Records contained in a dataset

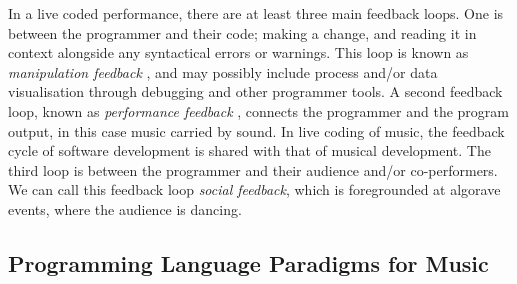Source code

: \documentclass[authoryear,preprint]{sigplanconf}
\begin{document}
In a live coded performance, there are at least three main feedback
loops. One is between the programmer and their code; making a change,
and reading it in context alongside any syntactical errors or
warnings. This loop is known as \emph{manipulation feedback}
\citep{Nash11}, and may possibly include process and/or data
visualisation through debugging and other programmer tools. A second
feedback loop, known as \emph{performance feedback} \citep{Nash11},
connects the programmer and the program output, in this case music
carried by sound. In live coding of music, the feedback cycle of
software development is shared with that of musical development. The
third loop is between the programmer and their audience and/or
co-performers. We can call this feedback loop \emph{social feedback},
which is foregrounded at algorave events, where the audience is
dancing. 



\subsection{Programming Language Paradigms for Music}

\end{document}
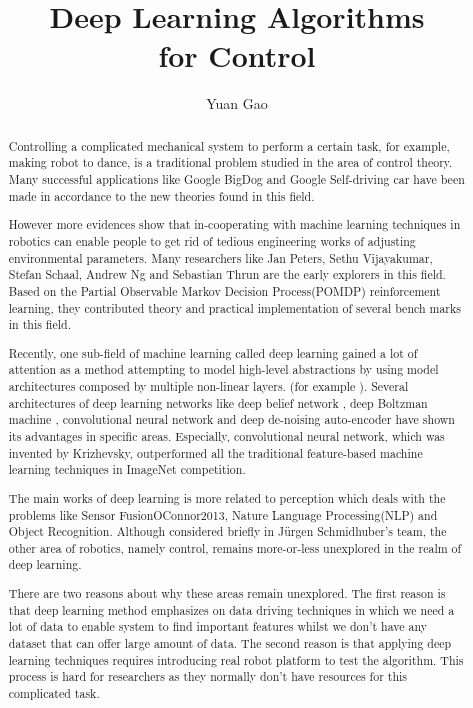 \documentclass[officiallayout]{tktla}
\title{Deep Learning Algorithms \\ for Control}
\author{Yuan Gao}
\begin{document}
\frontmatter
\maketitle
\begin{abstract}
Controlling a complicated mechanical system to perform a certain task, for example, making robot to dance, is a traditional problem studied in the area of control theory. Many successful applications like Google BigDog\cite{Raibert2008} and Google Self-driving car  have been made in accordance to the new theories found in this field.

However more evidences show that in-cooperating with machine learning techniques in robotics can enable people to get rid of tedious engineering works of adjusting environmental parameters. Many researchers like Jan Peters, Sethu Vijayakumar, Stefan Schaal, Andrew Ng and Sebastian Thrun are the early explorers in this field. Based on the Partial Observable Markov Decision Process(POMDP) reinforcement learning, they contributed theory and practical implementation of several bench marks in this field.

Recently, one sub-field of machine learning called deep learning gained a lot of attention as a method attempting to model high-level abstractions by using model architectures composed by multiple non-linear layers. (for example \cite{Krizhevsky2012}). Several architectures of deep learning networks like deep belief network \cite{Hinton2006}, deep Boltzman machine \cite{Salakhutdinov2009}, convolutional neural network \cite{Krizhevsky2012} and deep de-noising auto-encoder \cite{Vincent2010} have shown its advantages in specific areas. Especially, convolutional neural network, which was invented by Krizhevsky, outperformed all the traditional feature-based machine learning techniques in ImageNet competition.

The main works of deep learning is more related to perception which deals with the problems like Sensor Fusion{OConnor2013}, Nature Language Processing(NLP)\cite{Cho2014} and Object Recognition\cite{Lenz2013}\cite{Hoffman2014}. Although considered briefly in J{\"u}rgen Schmidhuber's team\cite{Mayer2006}, the other area of robotics, namely control, remains more-or-less unexplored in the realm of deep learning.

There are two reasons about why these areas remain unexplored. The first reason is that deep learning method emphasizes on data driving techniques in which we need a lot of data to enable system to find important features whilst we don't have any dataset that can offer large amount of data. The second reason is that applying deep learning techniques requires introducing real robot platform to test the algorithm. This process is hard for researchers as they normally don't have resources for this complicated task.


\end{abstract}
\end{document}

* EXERCISE DETAILS
Gather from the records above every line containing the string "programmer".

* RESULT OF THE TASK
loops. One is between the programmer and their code; making a change,
visualisation through debugging and other programmer tools. A second
connects the programmer and the program output, in this case music
third loop is between the programmer and their audience and/or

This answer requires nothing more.